Wednesday 10 September 2008

Atheism and Me - Part 2

There are many reasons to be an atheist.

There are arguments from materiality, from nature, from the philosophy of logical positivism, and lots of little contradictions in religious scripture which you can have endless pedantic fun pointing out to believers.

But when you get down to it, these arguments are just artifacts of non-faith, in exactly the same way that the rejection of such arguments is an artifact of faith.

I didn't become an atheist because of any of these arguments. And I wouldn't expect anyone to reject their beliefs on the basis of these arguments.

So why atheism? It's actually very simple. The most obvious reason to accept atheism is the simplest.

And it's simply this: every religion is clearly and evidently the invention of humans.

There is nothing in any religion that's even mildly convincing as an argument for the existence of a deity.

Every piece of scripture that is oh-so imperfectly worded, every purported miracle that turns out to be a hoax, every claim of Godly omnipotence that can't seem to do anything more than bestow a "good feeling" in its believers . . .

This is supposed to be an all-powerful, all-knowing, omnipresent God. So why is he completely and utterly invisible, literally and metaphorically?

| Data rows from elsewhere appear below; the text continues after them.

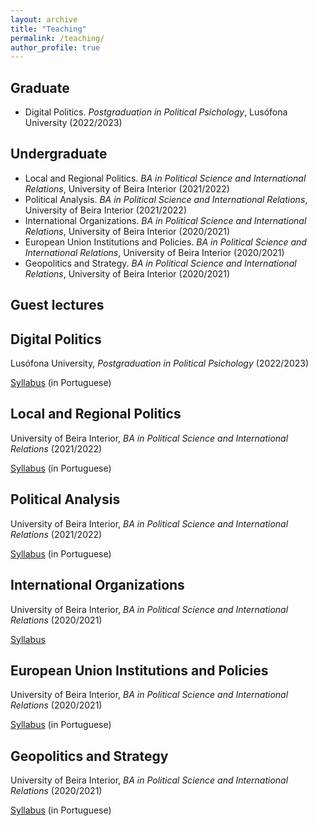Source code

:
 ```yaml
---
layout: archive
title: "Teaching"
permalink: /teaching/
author_profile: true
---
```


## Graduate

- Digital Politics. <i>Postgraduation in Political Psichology</i>, Lusófona University (2022/2023)


## Undergraduate

- Local and Regional Politics. <i>BA in Political Science and International Relations</i>, University of Beira Interior (2021/2022)
- Political Analysis. <i>BA in Political Science and International Relations</i>, University of Beira Interior (2021/2022)
- International Organizations. <i>BA in Political Science and International Relations</i>, University of Beira Interior (2020/2021)
- European Union Institutions and Policies. <i>BA in Political Science and International Relations</i>, University of Beira Interior (2020/2021)
- Geopolitics and Strategy. <i>BA in Political Science and International Relations</i>, University of Beira Interior (2020/2021)


## Guest lectures



## Digital Politics

Lusófona University, <i>Postgraduation in Political Psichology</i> (2022/2023)

[Syllabus](https://www.dropbox.com/s/v7wrnwpbf76ft63/Syllabus_Politica_Digital.pdf?dl=0) (in Portuguese)


## Local and Regional Politics

University of Beira Interior, <i>BA in Political Science and International Relations</i> (2021/2022)

[Syllabus](https://www.dropbox.com/s/uz7d5ii73ro6klh/Syllabus_PRA.pdf?dl=0) (in Portuguese)


## Political Analysis

University of Beira Interior, <i>BA in Political Science and International Relations</i> (2021/2022)

[Syllabus](https://www.dropbox.com/s/469qqqelom5qxsh/Syllabus.pdf?dl=0) (in Portuguese)


## International Organizations

University of Beira Interior, <i>BA in Political Science and International Relations</i> (2020/2021)

[Syllabus](https://www.dropbox.com/s/ik3lvmeuk5ncncm/Syllabus.pdf?dl=0)


## European Union Institutions and Policies

University of Beira Interior, <i>BA in Political Science and International Relations</i> (2020/2021)

[Syllabus](https://www.dropbox.com/s/ozncj6a9ifbtsks/FUC%20IPUE%202020-2021.pdf?dl=0) (in Portuguese)


## Geopolitics and Strategy

University of Beira Interior, <i>BA in Political Science and International Relations</i> (2020/2021)

[Syllabus](https://www.dropbox.com/s/iq8erfamo2fito3/FUC%20Geopol%C3%ADtica%20e%20Estrat%C3%A9gia%202020%3A2021.pdf?dl=0) (in Portuguese)

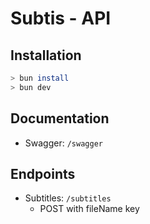 # Subtis - API

## Installation

```bash
> bun install
> bun dev
```

## Documentation

- Swagger: `/swagger`

## Endpoints

- Subtitles: `/subtitles`
  - POST with fileName key
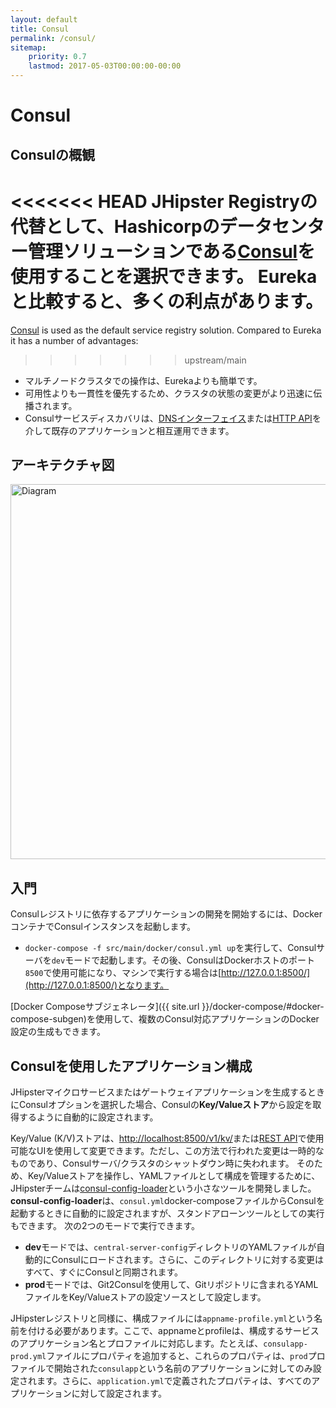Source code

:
 ```yaml
---
layout: default
title: Consul
permalink: /consul/
sitemap:
    priority: 0.7
    lastmod: 2017-05-03T00:00:00-00:00
---
```


# <i class="fa fa-bullseye"></i> Consul

## Consulの概観

<<<<<<< HEAD
JHipster Registryの代替として、Hashicorpのデータセンター管理ソリューションである[Consul](https://www.consul.io/)を使用することを選択できます。
Eurekaと比較すると、多くの利点があります。
=======
[Consul](https://www.consul.io/) is used as the default service registry solution.
Compared to Eureka it has a number of advantages:
>>>>>>> upstream/main

- マルチノードクラスタでの操作は、Eurekaよりも簡単です。
- 可用性よりも一貫性を優先するため、クラスタの状態の変更がより迅速に伝播されます。
- Consulサービスディスカバリは、[DNSインターフェイス](https://www.consul.io/docs/agent/dns.html)または[HTTP API](https://www.consul.io/docs/agent/http.html)を介して既存のアプリケーションと相互運用できます。

## アーキテクチャ図

<img src="{{ site.url }}/images/microservices_architecture_detail.003.png" alt="Diagram" style="width: 800; height: 600" class="img-responsive"/>

## 入門

Consulレジストリに依存するアプリケーションの開発を開始するには、DockerコンテナでConsulインスタンスを起動します。

- `docker-compose -f src/main/docker/consul.yml up`を実行して、Consulサーバを`dev`モードで起動します。その後、ConsulはDockerホストのポート`8500`で使用可能になり、マシンで実行する場合は[http://127.0.0.1:8500/](http://127.0.0.1:8500/)となります。

[Docker Composeサブジェネレータ]({{ site.url }}/docker-compose/#docker-compose-subgen)を使用して、複数のConsul対応アプリケーションのDocker設定の生成もできます。

## Consulを使用したアプリケーション構成

JHipsterマイクロサービスまたはゲートウェイアプリケーションを生成するときにConsulオプションを選択した場合、Consulの**Key/Valueストア**から設定を取得するように自動的に設定されます。

Key/Value (K/V)ストアは、[http://localhost:8500/v1/kv/](http://localhost:8500/v1/kv/)または[REST API](https://www.consul.io/intro/getting-started/kv.html)で使用可能なUIを使用して変更できます。ただし、この方法で行われた変更は一時的なものであり、Consulサーバ/クラスタのシャットダウン時に失われます。
そのため、Key/Valueストアを操作し、YAMLファイルとして構成を管理するために、JHipsterチームは[consul-config-loader](https://github.com/jhipster/consul-config-loader)という小さなツールを開発しました。
**consul-config-loader**は、`consul.yml`docker-composeファイルからConsulを起動するときに自動的に設定されますが、スタンドアローンツールとしての実行もできます。
次の2つのモードで実行できます。

- **dev**モードでは、`central-server-config`ディレクトリのYAMLファイルが自動的にConsulにロードされます。さらに、このディレクトリに対する変更はすべて、すぐにConsulと同期されます。
- **prod**モードでは、Git2Consulを使用して、Gitリポジトリに含まれるYAMLファイルをKey/Valueストアの設定ソースとして設定します。

JHipsterレジストリと同様に、構成ファイルには`appname-profile.yml`という名前を付ける必要があります。ここで、appnameとprofileは、構成するサービスのアプリケーション名とプロファイルに対応します。たとえば、`consulapp-prod.yml`ファイルにプロパティを追加すると、これらのプロパティは、`prod`プロファイルで開始された`consulapp`という名前のアプリケーションに対してのみ設定されます。さらに、`application.yml`で定義されたプロパティは、すべてのアプリケーションに対して設定されます。

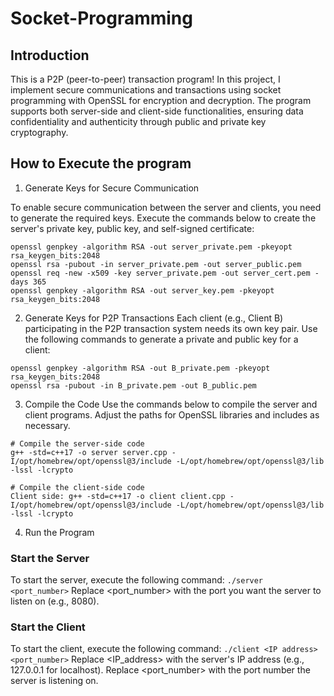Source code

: # Socket-Programming

## Introduction

This is a P2P (peer-to-peer) transaction program! In this project, I implement secure communications and transactions using socket programming with OpenSSL for encryption and decryption. The program supports both server-side and client-side functionalities, ensuring data confidentiality and authenticity through public and private key cryptography.

## How to Execute the program

1. Generate Keys for Secure Communication

To enable secure communication between the server and clients, you need to generate the required keys. Execute the commands below to create the server's private key, public key, and self-signed certificate:

```
openssl genpkey -algorithm RSA -out server_private.pem -pkeyopt rsa_keygen_bits:2048
openssl rsa -pubout -in server_private.pem -out server_public.pem
openssl req -new -x509 -key server_private.pem -out server_cert.pem -days 365
openssl genpkey -algorithm RSA -out server_key.pem -pkeyopt rsa_keygen_bits:2048
```

2. Generate Keys for P2P Transactions
Each client (e.g., Client B) participating in the P2P transaction system needs its own key pair. Use the following commands to generate a private and public key for a client:
```
openssl genpkey -algorithm RSA -out B_private.pem -pkeyopt rsa_keygen_bits:2048
openssl rsa -pubout -in B_private.pem -out B_public.pem
```

3. Compile the Code
Use the commands below to compile the server and client programs. Adjust the paths for OpenSSL libraries and includes as necessary.
```
# Compile the server-side code
g++ -std=c++17 -o server server.cpp -I/opt/homebrew/opt/openssl@3/include -L/opt/homebrew/opt/openssl@3/lib -lssl -lcrypto

# Compile the client-side code
Client side: g++ -std=c++17 -o client client.cpp -I/opt/homebrew/opt/openssl@3/include -L/opt/homebrew/opt/openssl@3/lib -lssl -lcrypto
```
4. Run the Program
### Start the Server
To start the server, execute the following command:
 ```./server <port_number>```
Replace <port_number> with the port you want the server to listen on (e.g., 8080).

### Start the Client
To start the client, execute the following command:
```./client <IP address> <port_number>``` 
Replace <IP_address> with the server's IP address (e.g., 127.0.0.1 for localhost).
Replace <port_number> with the port number the server is listening on.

Why are so many of the claims of His believers so patently false? Why can't they agree on even the basics of the "truth" that has apparently been divinely revealed? Why are there are no miracles? Why are there no healings?

But most importantly, why is there no power in religion? It all so embarrassingly weak.

If all this theology is the construct of a God, then that God is hardly worthy of our praise.

And if it isn't . . . well that would certainly explain a lot, wouldn't it?